** Data to use follows **
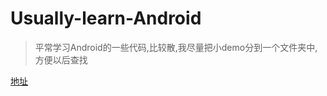 # Usually-learn-Android

> 平常学习Android的一些代码,比较散,我尽量把小demo分到一个文件夹中,方便以后查找


[地址](https://github.com/xfhy/Usually-learn-Android)
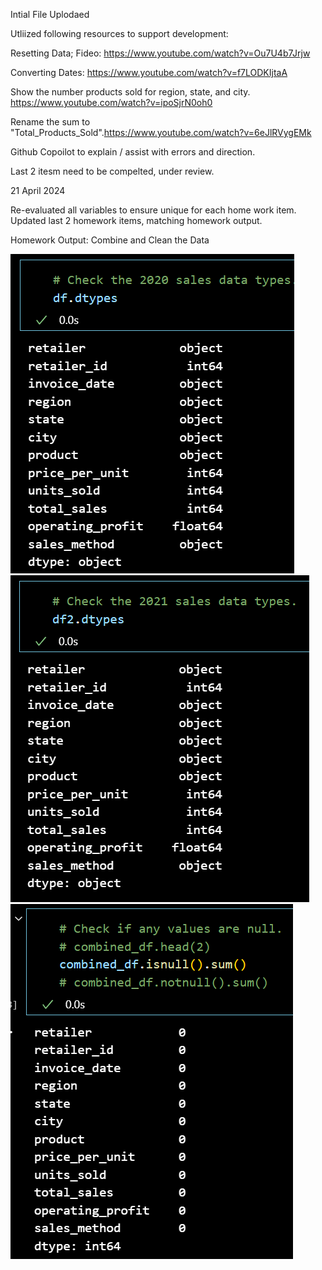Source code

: Intial File Uplodaed

Utliized following resources to support development:

Resetting Data; Fideo: https://www.youtube.com/watch?v=Ou7U4b7Jrjw

Converting Dates: https://www.youtube.com/watch?v=f7LODKIjtaA

Show the number products sold for region, state, and city. https://www.youtube.com/watch?v=ipoSjrN0oh0

Rename the sum to "Total_Products_Sold".https://www.youtube.com/watch?v=6eJlRVygEMk

Github Copoilot to explain / assist with errors and direction.

Last 2 itesm need to be compelted, under review.


21 April 2024

Re-evaluated all variables to ensure unique for each home work item.
Updated last 2 homework items, matching homework output.  

Homework Output:
Combine and Clean the Data

![alt text](df_dtypes.png)   
![alt text](df2_dtypes.png)
![alt text](combined_df_null_check.png)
** End of Data to use **
== To do ==
Reproduce each line of the records in which the string "youtube" appears.

== Exercise response ==
Resetting Data; Fideo: https://www.youtube.com/watch?v=Ou7U4b7Jrjw
Converting Dates: https://www.youtube.com/watch?v=f7LODKIjtaA
Show the number products sold for region, state, and city. https://www.youtube.com/watch?v=ipoSjrN0oh0
Rename the sum to "Total_Products_Sold".https://www.youtube.com/watch?v=6eJlRVygEMk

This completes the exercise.